Exercise instructions: From the line containing "- [Hate you, hate" to the end of the listing, write out every line exactly; leave out everything else.

Extracted records:
'''

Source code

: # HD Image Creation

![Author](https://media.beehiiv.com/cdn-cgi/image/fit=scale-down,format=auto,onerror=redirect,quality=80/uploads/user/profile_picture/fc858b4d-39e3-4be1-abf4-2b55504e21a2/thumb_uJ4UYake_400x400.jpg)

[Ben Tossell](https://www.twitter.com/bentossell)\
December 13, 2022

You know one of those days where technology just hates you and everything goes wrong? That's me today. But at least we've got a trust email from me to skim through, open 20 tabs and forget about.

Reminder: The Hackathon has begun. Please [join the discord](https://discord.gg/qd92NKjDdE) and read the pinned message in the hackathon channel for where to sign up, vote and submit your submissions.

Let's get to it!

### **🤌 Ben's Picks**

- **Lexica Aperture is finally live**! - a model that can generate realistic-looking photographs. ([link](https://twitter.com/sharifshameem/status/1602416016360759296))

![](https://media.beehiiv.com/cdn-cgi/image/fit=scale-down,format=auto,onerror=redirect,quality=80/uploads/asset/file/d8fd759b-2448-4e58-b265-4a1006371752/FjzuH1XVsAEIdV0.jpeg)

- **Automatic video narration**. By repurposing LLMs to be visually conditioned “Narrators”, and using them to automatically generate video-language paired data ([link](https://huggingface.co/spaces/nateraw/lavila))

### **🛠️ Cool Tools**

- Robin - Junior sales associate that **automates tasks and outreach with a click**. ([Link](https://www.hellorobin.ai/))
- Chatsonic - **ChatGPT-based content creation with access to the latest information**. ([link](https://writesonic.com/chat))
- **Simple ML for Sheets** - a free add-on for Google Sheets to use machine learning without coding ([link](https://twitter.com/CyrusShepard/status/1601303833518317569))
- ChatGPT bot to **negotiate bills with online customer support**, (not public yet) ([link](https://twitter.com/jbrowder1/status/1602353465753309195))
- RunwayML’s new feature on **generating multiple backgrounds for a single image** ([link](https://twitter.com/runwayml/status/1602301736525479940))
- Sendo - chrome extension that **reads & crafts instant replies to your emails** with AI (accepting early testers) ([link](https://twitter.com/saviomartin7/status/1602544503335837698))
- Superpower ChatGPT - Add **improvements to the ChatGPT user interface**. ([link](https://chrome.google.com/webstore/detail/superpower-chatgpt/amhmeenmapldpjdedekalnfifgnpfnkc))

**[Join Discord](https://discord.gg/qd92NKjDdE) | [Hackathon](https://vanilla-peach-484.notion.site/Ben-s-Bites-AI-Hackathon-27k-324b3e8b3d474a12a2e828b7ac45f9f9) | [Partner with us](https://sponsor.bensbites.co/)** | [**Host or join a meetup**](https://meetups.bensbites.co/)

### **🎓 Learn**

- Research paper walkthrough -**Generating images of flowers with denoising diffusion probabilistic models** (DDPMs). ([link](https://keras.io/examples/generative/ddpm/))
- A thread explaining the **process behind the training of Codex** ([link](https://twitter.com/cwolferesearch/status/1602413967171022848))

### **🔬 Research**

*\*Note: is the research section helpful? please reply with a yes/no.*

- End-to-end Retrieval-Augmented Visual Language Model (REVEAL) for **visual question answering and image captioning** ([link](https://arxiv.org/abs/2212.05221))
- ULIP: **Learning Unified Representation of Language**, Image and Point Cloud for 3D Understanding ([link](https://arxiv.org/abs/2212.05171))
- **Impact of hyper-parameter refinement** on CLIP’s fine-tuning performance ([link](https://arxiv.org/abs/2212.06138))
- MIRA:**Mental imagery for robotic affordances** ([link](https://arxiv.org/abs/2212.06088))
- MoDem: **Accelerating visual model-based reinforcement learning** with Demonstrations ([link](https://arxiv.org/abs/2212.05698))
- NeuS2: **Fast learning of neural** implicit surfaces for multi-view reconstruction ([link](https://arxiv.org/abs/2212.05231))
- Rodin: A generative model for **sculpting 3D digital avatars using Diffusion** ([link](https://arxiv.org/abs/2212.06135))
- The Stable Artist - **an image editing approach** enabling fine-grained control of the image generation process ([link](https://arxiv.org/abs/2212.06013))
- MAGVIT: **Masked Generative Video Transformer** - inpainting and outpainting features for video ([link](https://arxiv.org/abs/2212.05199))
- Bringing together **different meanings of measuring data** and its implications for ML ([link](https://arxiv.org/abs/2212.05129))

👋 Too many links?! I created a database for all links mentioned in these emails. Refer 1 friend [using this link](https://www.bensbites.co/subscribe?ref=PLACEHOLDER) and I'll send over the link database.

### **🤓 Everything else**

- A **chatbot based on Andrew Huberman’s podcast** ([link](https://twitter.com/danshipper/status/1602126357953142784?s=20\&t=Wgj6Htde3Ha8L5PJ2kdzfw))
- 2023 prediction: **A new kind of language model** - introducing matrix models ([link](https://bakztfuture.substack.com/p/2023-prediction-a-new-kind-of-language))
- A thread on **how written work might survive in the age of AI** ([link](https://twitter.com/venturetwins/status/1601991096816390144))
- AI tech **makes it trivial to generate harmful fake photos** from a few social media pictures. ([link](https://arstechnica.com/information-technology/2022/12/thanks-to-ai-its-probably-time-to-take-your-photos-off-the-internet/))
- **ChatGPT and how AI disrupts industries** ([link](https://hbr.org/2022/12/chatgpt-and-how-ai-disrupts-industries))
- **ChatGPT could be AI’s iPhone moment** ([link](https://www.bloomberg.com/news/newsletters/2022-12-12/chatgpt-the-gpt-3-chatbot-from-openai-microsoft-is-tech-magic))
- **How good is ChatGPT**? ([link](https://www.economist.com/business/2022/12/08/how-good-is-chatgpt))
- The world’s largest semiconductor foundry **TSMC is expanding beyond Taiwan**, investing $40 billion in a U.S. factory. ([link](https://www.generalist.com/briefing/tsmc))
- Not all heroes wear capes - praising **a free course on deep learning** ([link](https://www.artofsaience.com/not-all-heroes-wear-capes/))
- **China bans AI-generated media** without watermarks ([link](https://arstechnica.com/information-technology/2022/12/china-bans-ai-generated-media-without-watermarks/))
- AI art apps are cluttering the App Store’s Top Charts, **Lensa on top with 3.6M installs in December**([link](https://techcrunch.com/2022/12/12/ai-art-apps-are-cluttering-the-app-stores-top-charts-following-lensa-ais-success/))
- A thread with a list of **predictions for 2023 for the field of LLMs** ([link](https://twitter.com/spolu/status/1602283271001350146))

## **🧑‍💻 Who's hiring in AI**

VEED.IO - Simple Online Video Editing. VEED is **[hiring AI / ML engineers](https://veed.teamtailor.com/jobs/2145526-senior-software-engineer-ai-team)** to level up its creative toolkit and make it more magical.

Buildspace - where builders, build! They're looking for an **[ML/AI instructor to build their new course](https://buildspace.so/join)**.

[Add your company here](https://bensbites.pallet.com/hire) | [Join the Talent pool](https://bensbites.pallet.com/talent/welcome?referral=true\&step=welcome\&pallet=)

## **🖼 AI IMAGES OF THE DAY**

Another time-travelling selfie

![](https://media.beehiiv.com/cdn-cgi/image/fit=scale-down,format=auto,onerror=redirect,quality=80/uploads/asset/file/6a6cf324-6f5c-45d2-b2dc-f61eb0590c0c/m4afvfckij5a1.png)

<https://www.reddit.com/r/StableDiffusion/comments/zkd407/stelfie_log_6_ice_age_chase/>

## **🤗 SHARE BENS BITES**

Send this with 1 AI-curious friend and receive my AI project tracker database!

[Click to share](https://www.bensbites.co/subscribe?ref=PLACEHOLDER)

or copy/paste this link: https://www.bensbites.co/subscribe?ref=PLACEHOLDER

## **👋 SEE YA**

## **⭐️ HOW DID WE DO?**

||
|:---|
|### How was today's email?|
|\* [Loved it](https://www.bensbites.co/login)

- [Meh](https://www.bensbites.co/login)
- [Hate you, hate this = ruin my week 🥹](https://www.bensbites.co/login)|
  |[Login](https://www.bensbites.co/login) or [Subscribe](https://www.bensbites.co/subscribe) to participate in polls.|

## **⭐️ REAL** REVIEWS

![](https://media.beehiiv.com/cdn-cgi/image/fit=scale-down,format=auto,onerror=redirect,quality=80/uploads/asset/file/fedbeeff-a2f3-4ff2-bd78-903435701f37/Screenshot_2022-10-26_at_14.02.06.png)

'''

Solution to the exercise:
- [Hate you, hate this = ruin my week 🥹](https://www.bensbites.co/login)|
  |[Login](https://www.bensbites.co/login) or [Subscribe](https://www.bensbites.co/subscribe) to participate in polls.|

## **⭐️ REAL** REVIEWS

![](https://media.beehiiv.com/cdn-cgi/image/fit=scale-down,format=auto,onerror=redirect,quality=80/uploads/asset/file/fedbeeff-a2f3-4ff2-bd78-903435701f37/Screenshot_2022-10-26_at_14.02.06.png)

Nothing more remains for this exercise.